Collected data:
++++++++++
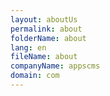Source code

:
 ```yaml
---
layout: aboutUs
permalink: about
folderName: about
lang: en
fileName: about
companyName: appscms
domain: com
---
```

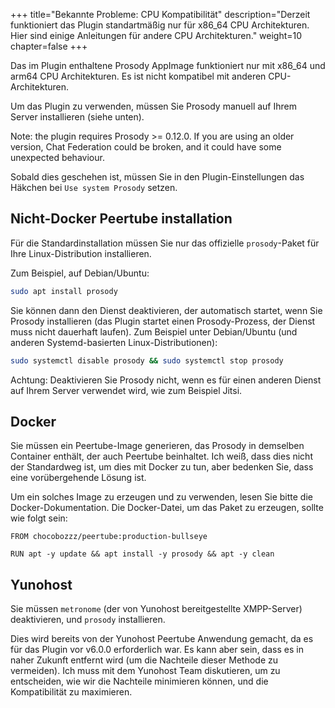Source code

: +++
title="Bekannte Probleme: CPU Kompatibilität"
description="Derzeit funktioniert das Plugin standartmäßig nur für x86_64 CPU Architekturen. Hier sind einige Anleitungen für andere CPU Architekturen."
weight=10
chapter=false
+++

Das im Plugin enthaltene Prosody AppImage funktioniert nur mit x86_64 und arm64 CPU Architekturen.
Es ist nicht kompatibel mit anderen CPU-Architekturen.

Um das Plugin zu verwenden, müssen Sie Prosody manuell auf Ihrem Server installieren
(siehe unten).

Note: the plugin requires Prosody >= 0.12.0.
If you are using an older version, Chat Federation could be broken, and it could have some unexpected behaviour.

Sobald dies geschehen ist, müssen Sie in den Plugin-Einstellungen das Häkchen bei `Use system Prosody` setzen.

## Nicht-Docker Peertube installation

Für die Standardinstallation müssen Sie nur das offizielle `prosody`-Paket für Ihre Linux-Distribution installieren.

Zum Beispiel, auf Debian/Ubuntu:

```bash
sudo apt install prosody
```

Sie können dann den Dienst deaktivieren, der automatisch startet, wenn Sie Prosody installieren (das Plugin startet einen Prosody-Prozess, der Dienst muss nicht dauerhaft laufen).
Zum Beispiel unter Debian/Ubuntu (und anderen Systemd-basierten Linux-Distributionen):

```bash
sudo systemctl disable prosody && sudo systemctl stop prosody
```

Achtung: Deaktivieren Sie Prosody nicht, wenn es für einen anderen Dienst auf Ihrem Server verwendet wird, wie zum Beispiel Jitsi.

## Docker

Sie müssen ein Peertube-Image generieren, das Prosody in demselben
Container enthält, der auch Peertube beinhaltet.
Ich weiß, dass dies nicht der Standardweg ist, um dies mit Docker zu tun, aber bedenken Sie, dass eine vorübergehende Lösung ist.

Um ein solches Image zu erzeugen und zu verwenden, lesen Sie bitte die Docker-Dokumentation.
Die Docker-Datei, um das Paket zu erzeugen, sollte wie folgt sein:

```Docker
FROM chocobozzz/peertube:production-bullseye

RUN apt -y update && apt install -y prosody && apt -y clean
```

## Yunohost

Sie müssen `metronome` (der von Yunohost bereitgestellte XMPP-Server) deaktivieren, und `prosody` installieren.

Dies wird bereits von der Yunohost Peertube Anwendung gemacht, da es für das Plugin vor v6.0.0 erforderlich war.
Es kann aber sein, dass es in naher Zukunft entfernt wird (um die Nachteile dieser Methode zu vermeiden).
Ich muss mit dem Yunohost Team diskutieren, um zu entscheiden, wie wir die Nachteile minimieren können, und die Kompatibilität zu maximieren.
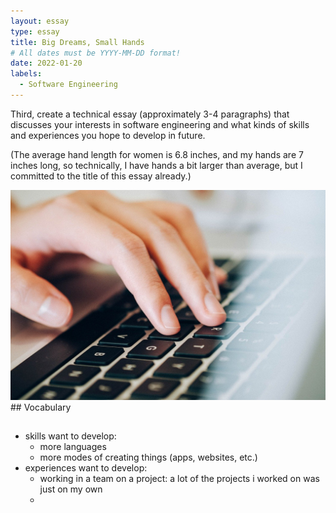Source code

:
 ```yaml
---
layout: essay
type: essay
title: Big Dreams, Small Hands
# All dates must be YYYY-MM-DD format!
date: 2022-01-20
labels:
  - Software Engineering
---
```


Third, create a technical essay (approximately 3-4 paragraphs) that discusses your interests in software engineering and what kinds of skills and experiences you hope to develop in future.

(The average hand length for women is 6.8 inches, and my hands are 7 inches long, so technically, I have hands a bit larger than average, but I committed to the title of this essay already.) 

<img class="ui medium right floated rounded image" src="../images/hands.jpg">
## Vocabulary

## 
- skills want to develop:
  - more languages
  - more modes of creating things (apps, websites, etc.) 
- experiences want to develop:
  - working in a team on a project: a lot of the projects i worked on was just on my own
  - 
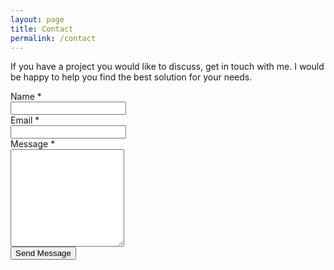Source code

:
 ```yaml
---
layout: page
title: Contact
permalink: /contact
---
```


<p class="m-b-30">
    If you have a project you would like to discuss, get in touch with me. I 
    would be happy to help you find the best solution for your needs.
</p>
<!-- begin row -->
<div class="row row-space-30">
    <!-- begin col-12 -->
    <div class="col-md">
        <form class="form-horizontal" 
              name="niden-net-contact"  
              data-netlify="true" 
              data-netlify-recaptcha="true">
            <div style="display: none;">
                <label>
                    Don't fill this out if you’re human:
                    <input name="bot-field" />
                </label>
            </div>
            <div class="mb-3 row">
                <label class="col-form-label col-md-3 text-md-right">
                    Name <span class="text-danger">*</span>
                </label>
                <div class="col-md-9">
                    <input type="text" class="form-control">
                </div>
            </div>
            <div class="mb-3 row">
                <label class="col-form-label col-md-3 text-md-right">
                    Email <span class="text-danger">*</span>
                </label>
                <div class="col-md-9">
                    <input type="text" class="form-control">
                </div>
            </div>
            <div class="mb-3 row">
                <label class="col-form-label col-md-3 text-md-right">
                    Message <span class="text-danger">*</span>
                </label>
                <div class="col-md-9">
                    <textarea class="form-control" rows="10"></textarea>
                </div>
            </div>
            <div class="mb-3 row">
                <label class="col-form-label col-md-3 text-md-right">
                </label>
                <div class="col-md-9">
                    <div data-netlify-recaptcha="true"></div>
                </div>
            </div>
            <div class="mb-3 row">
                <label class="col-form-label col-md-3 text-md-right"></label>
                <div class="col-md-9 text-left">
                    <button type="submit" class="btn btn-dark btn-lg btn-block">
                        Send Message
                    </button>
                </div>
            </div>
        </form>
    </div>
    <!-- end col-8 -->
</div>
<!-- end row -->

<script type="application/javascript">
    const handleSubmit = (event) => {
        event.preventDefault();

        const myForm = event.target;
        var okFlag = true;
        myForm.each(function() {
            if ($(this).val() === '') {
                okFlag = false;
            }
        });

        if (okFlag) {
            const formData = new FormData(myForm);
            var payload = {
                method: "POST",
                headers: { "Content-Type": "application/x-www-form-urlencoded" },
                body: new URLSearchParams(formData).toString(),
            };
    
            fetch("/", payload)
                .then(() => {
                    alert("Thank you for your query. We will get back to you shortly.");
                    window.location.reload();
                })
                .catch((error) => alert(error));
        } else {
            alert("Please fill all the fields.")
        }
    };

    document
        .querySelector("form")
        .addEventListener("submit", handleSubmit);
</script>
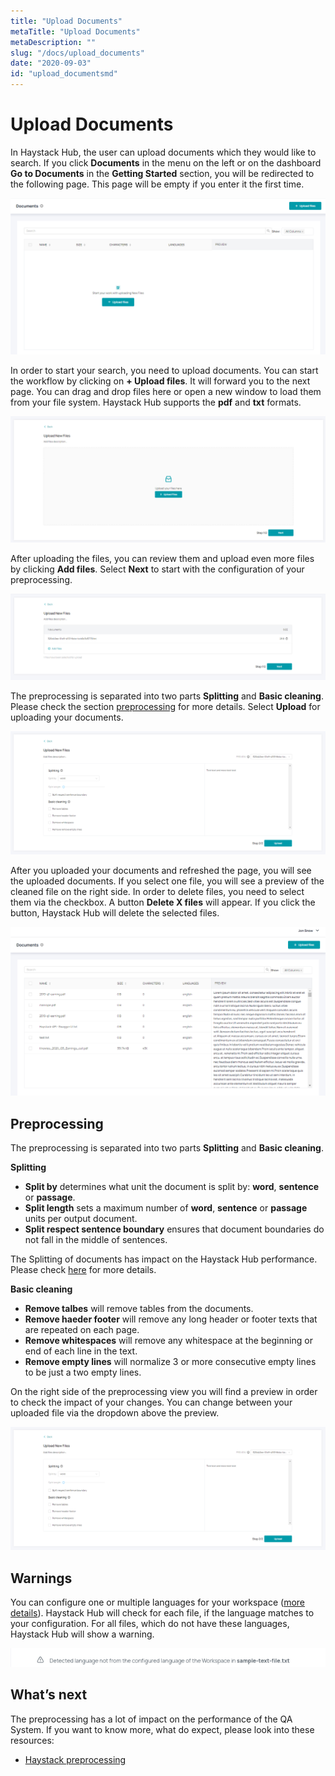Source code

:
 ```yaml
---
title: "Upload Documents"
metaTitle: "Upload Documents"
metaDescription: ""
slug: "/docs/upload_documents"
date: "2020-09-03"
id: "upload_documentsmd"
---
```


# Upload Documents

In Haystack Hub, the user can upload documents which they would like to search. If you click **Documents** in the menu on the left or on the dashboard **Go to Documents** in the **Getting Started** section, you will be redirected to the following page. This page will be empty if you enter it the first time. 

![image](../img/HaystackHub_documentsempty_.png)

In order to start your search, you need to upload documents. You can start the workflow by clicking on **+ Upload files**. It will forward you to the next page. You can drag and drop files here or open a new window to load them from your file system. Haystack Hub supports the **pdf** and **txt** formats.

![image](../img/HaystackHub_documentsstep1_.png)

After uploading the files, you can review them and upload even more files by clicking **Add files**. Select **Next** to start with the configuration of your preprocessing.

![image](../img/HaystackHub_documentsstep2_.png)

The preprocessing is separated into two parts **Splitting** and **Basic cleaning**. Please check the section [preprocessing](/docs_hub/upload_documentsmd#Preprocessing) for more details. Select **Upload** for uploading your documents.

![image](../img/HaystackHub_documentspreprocessing_.png)

After you uploaded your documents and refreshed the page, you will see the uploaded documents. If you select one file, you will see a preview of the cleaned file on the right side. In order to delete files, you need to select them via the checkbox. A button **Delete X files** will appear. If you click the button, Haystack Hub will delete the selected files.

![image](../img/HaystackHub_documents.png)


## Preprocessing

The preprocessing is separated into two parts **Splitting** and **Basic cleaning**. 

**Splitting**

* **Split by** determines what unit the document is split by: **word**, **sentence** or **passage**. 
* **Split length** sets a maximum number of **word**, **sentence** or **passage** units per output document.
* **Split respect sentence boundary** ensures that document boundaries do not fall in the middle of sentences.

The Splitting of documents has impact on the Haystack Hub performance. Please check [here](/docs/latest/preprocessingmd#Impact-of-Document-Splitting) for more details.

**Basic cleaning**

* **Remove talbes** will remove tables from the documents.
* **Remove haeder footer** will remove any long header or footer texts that are repeated on each page.
* **Remove whitespaces** will remove any whitespace at the beginning or end of each line in the text.
* **Remove empty lines** will normalize 3 or more consecutive empty lines to be just a two empty lines.

On the right side of the preprocessing view you will find a preview in order to check the impact of your changes. You can change between your uploaded file via the dropdown above the preview.

![image](../img/HaystackHub_documentspreprocessing_.png)

## Warnings

You can configure one or multiple languages for your workspace ([more details](/docs_hub/conf_workspacemd#Workspace-Languages)). Haystack Hub will check for each file, if the language matches to your configuration. For all files, which do not have these languages, Haystack Hub will show a warning. 

![image](../img/HaystackHub_documentswarning_.png)

## What’s next

The preprocessing has a lot of impact on the performance of the QA System. If you want to know more, what do expect, please look into these resources:

* [Haystack preprocessing](/docs/latest/preprocessingmd)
++++++++++
- _ACTION ITEM_
Within the lines above, find those holding the word "Beispiel" and copy them.

- _RESULT BELOW_
Zum Beispiel, auf Debian/Ubuntu:
Zum Beispiel unter Debian/Ubuntu (und anderen Systemd-basierten Linux-Distributionen):
Achtung: Deaktivieren Sie Prosody nicht, wenn es für einen anderen Dienst auf Ihrem Server verwendet wird, wie zum Beispiel Jitsi.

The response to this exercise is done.